Impact of pretransplant hyponatremia on outcome following liver transplantation


  • Potential conflict of interest: Nothing to report.


Hyponatremia is associated with reduced survival in patients with cirrhosis awaiting orthotopic liver transplantation (OLT). However, data are sparse regarding the impact of hyponatremia on outcome following OLT. We investigated the effect of hyponatremia at the time of OLT on mortality and morbidity following the procedure. The study included 2,175 primary OLT recipients between 1990 and 2000. Serum sodium concentrations obtained immediately prior to OLT were correlated with subsequent survival using proportional hazards analysis. Morbidity associated with hyponatremia was assessed, including length of hospitalization, length of intensive care unit (ICU) admission, and occurrence of central pontine myelinolysis (CPM). Out of 2,175 subjects, 1,495 (68.7%) had normal serum sodium (>135 mEq/L) at OLT, whereas mild hyponatremia (125-134 mEq/L) was present in 615 (28.3%) and severe hyponatremia (<125 mEq/L) in 65 (3.0%).
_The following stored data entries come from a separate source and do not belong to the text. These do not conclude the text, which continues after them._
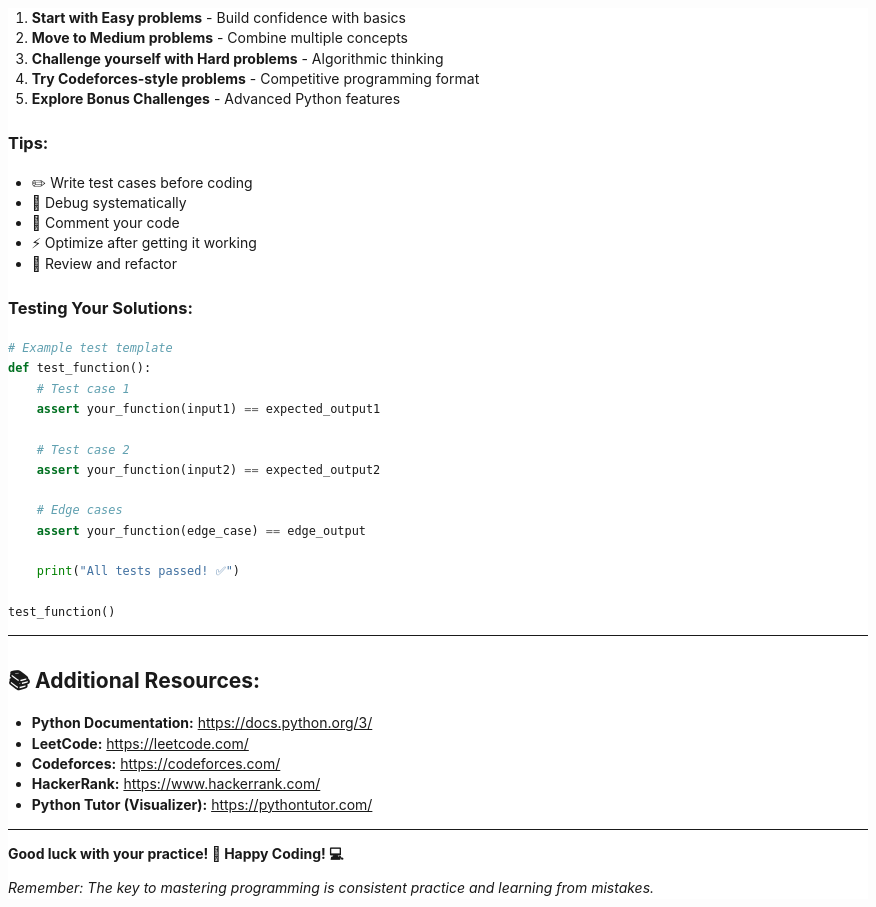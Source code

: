 1. **Start with Easy problems** - Build confidence with basics
2. **Move to Medium problems** - Combine multiple concepts
3. **Challenge yourself with Hard problems** - Algorithmic thinking
4. **Try Codeforces-style problems** - Competitive programming format
5. **Explore Bonus Challenges** - Advanced Python features

### Tips:
- ✏️ Write test cases before coding
- 🐛 Debug systematically
- 📝 Comment your code
- ⚡ Optimize after getting it working
- 🔄 Review and refactor

### Testing Your Solutions:
```python
# Example test template
def test_function():
    # Test case 1
    assert your_function(input1) == expected_output1
    
    # Test case 2
    assert your_function(input2) == expected_output2
    
    # Edge cases
    assert your_function(edge_case) == edge_output
    
    print("All tests passed! ✅")

test_function()
```

---

## 📚 Additional Resources:

- **Python Documentation:** https://docs.python.org/3/
- **LeetCode:** https://leetcode.com/
- **Codeforces:** https://codeforces.com/
- **HackerRank:** https://www.hackerrank.com/
- **Python Tutor (Visualizer):** https://pythontutor.com/

---

**Good luck with your practice! 🚀 Happy Coding! 💻**

*Remember: The key to mastering programming is consistent practice and learning from mistakes.*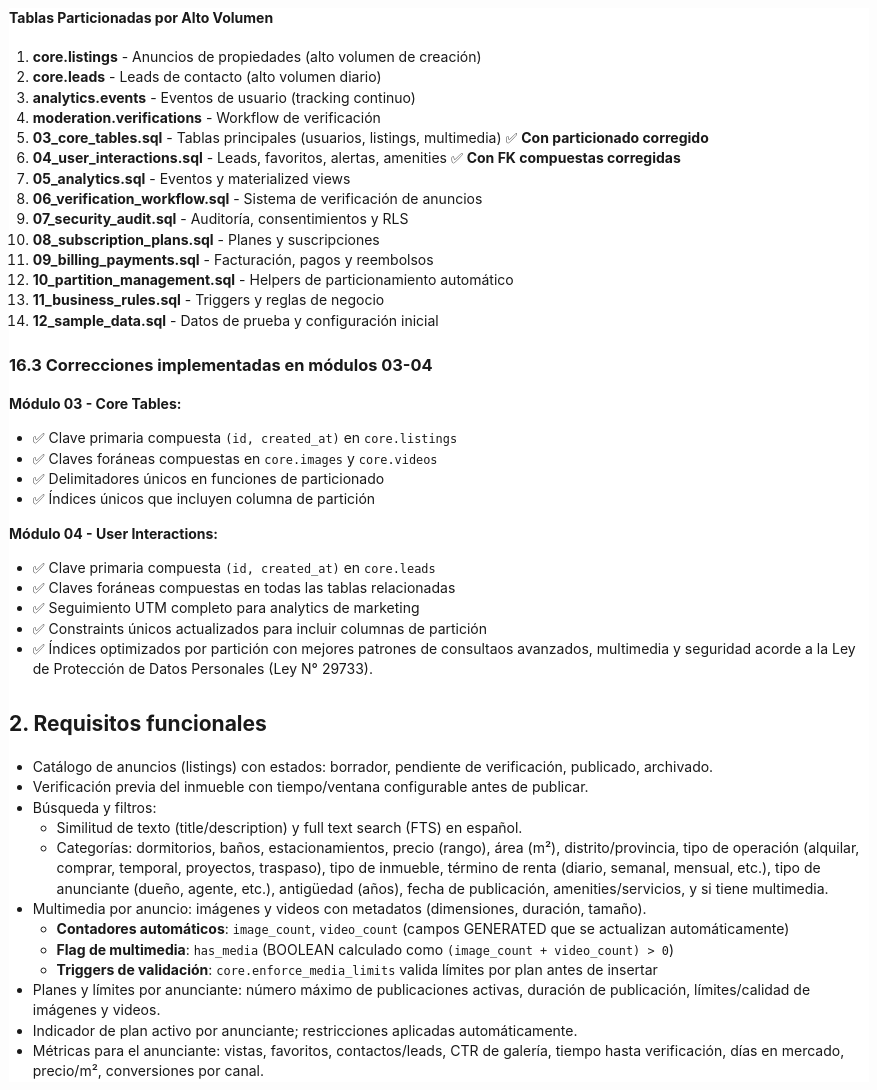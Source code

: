 #### Tablas Particionadas por Alto Volumen
1. **core.listings** - Anuncios de propiedades (alto volumen de creación)
2. **core.leads** - Leads de contacto (alto volumen diario)
3. **analytics.events** - Eventos de usuario (tracking continuo)
4. **moderation.verifications** - Workflow de verificación
3. **03_core_tables.sql** - Tablas principales (usuarios, listings, multimedia) ✅ **Con particionado corregido**
4. **04_user_interactions.sql** - Leads, favoritos, alertas, amenities ✅ **Con FK compuestas corregidas**
5. **05_analytics.sql** - Eventos y materialized views
6. **06_verification_workflow.sql** - Sistema de verificación de anuncios
7. **07_security_audit.sql** - Auditoría, consentimientos y RLS
8. **08_subscription_plans.sql** - Planes y suscripciones
9. **09_billing_payments.sql** - Facturación, pagos y reembolsos
10. **10_partition_management.sql** - Helpers de particionamiento automático
11. **11_business_rules.sql** - Triggers y reglas de negocio
12. **12_sample_data.sql** - Datos de prueba y configuración inicial

### 16.3 Correcciones implementadas en módulos 03-04

**Módulo 03 - Core Tables:**
- ✅ Clave primaria compuesta `(id, created_at)` en `core.listings`
- ✅ Claves foráneas compuestas en `core.images` y `core.videos`
- ✅ Delimitadores únicos en funciones de particionado
- ✅ Índices únicos que incluyen columna de partición

**Módulo 04 - User Interactions:**
- ✅ Clave primaria compuesta `(id, created_at)` en `core.leads`
- ✅ Claves foráneas compuestas en todas las tablas relacionadas
- ✅ Seguimiento UTM completo para analytics de marketing
- ✅ Constraints únicos actualizados para incluir columnas de partición
- ✅ Índices optimizados por partición con mejores patrones de consultaos avanzados, multimedia y seguridad acorde a la Ley de Protección de Datos Personales (Ley N° 29733).

## 2. Requisitos funcionales

- Catálogo de anuncios (listings) con estados: borrador, pendiente de verificación, publicado, archivado.
- Verificación previa del inmueble con tiempo/ventana configurable antes de publicar.
- Búsqueda y filtros:
  - Similitud de texto (title/description) y full text search (FTS) en español.
  - Categorías: dormitorios, baños, estacionamientos, precio (rango), área (m²), distrito/provincia, tipo de operación (alquilar, comprar, temporal, proyectos, traspaso), tipo de inmueble, término de renta (diario, semanal, mensual, etc.), tipo de anunciante (dueño, agente, etc.), antigüedad (años), fecha de publicación, amenities/servicios, y si tiene multimedia.
- Multimedia por anuncio: imágenes y videos con metadatos (dimensiones, duración, tamaño).
  - **Contadores automáticos**: `image_count`, `video_count` (campos GENERATED que se actualizan automáticamente)
  - **Flag de multimedia**: `has_media` (BOOLEAN calculado como `(image_count + video_count) > 0`)
  - **Triggers de validación**: `core.enforce_media_limits` valida límites por plan antes de insertar
- Planes y límites por anunciante: número máximo de publicaciones activas, duración de publicación, límites/calidad de imágenes y videos.
- Indicador de plan activo por anunciante; restricciones aplicadas automáticamente.
- Métricas para el anunciante: vistas, favoritos, contactos/leads, CTR de galería, tiempo hasta verificación, días en mercado, precio/m², conversiones por canal.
Serum sodium had no impact on survival up to 90 days after OLT (multivariate hazard ratio = 1.00, P = 0.99). Patients with severe hyponatremia tended to have a longer stay in the ICU (median = 4.5 days) and hospital (17.0 days) compared to normonatremic recipients (median ICU stay = 3.0 days, hospital stay = 14.0 days; P = 0.02 and 0.08, respectively). There were 10 subjects that developed CPM, with an overall incidence of 0.5%. Although infrequent, the incidence of CPM did correlate with serum sodium levels (P < 0.01). Conclusion: Pre-OLT serum sodium does not have a statistically significant impact on survival following OLT. The incidence of CPM correlates with hyponatremia, although its overall incidence is low. Incorporation of serum sodium in organ allocation may not adversely affect the overall post-OLT outcome. (HEPATOLOGY 2009;49:1610–1615.)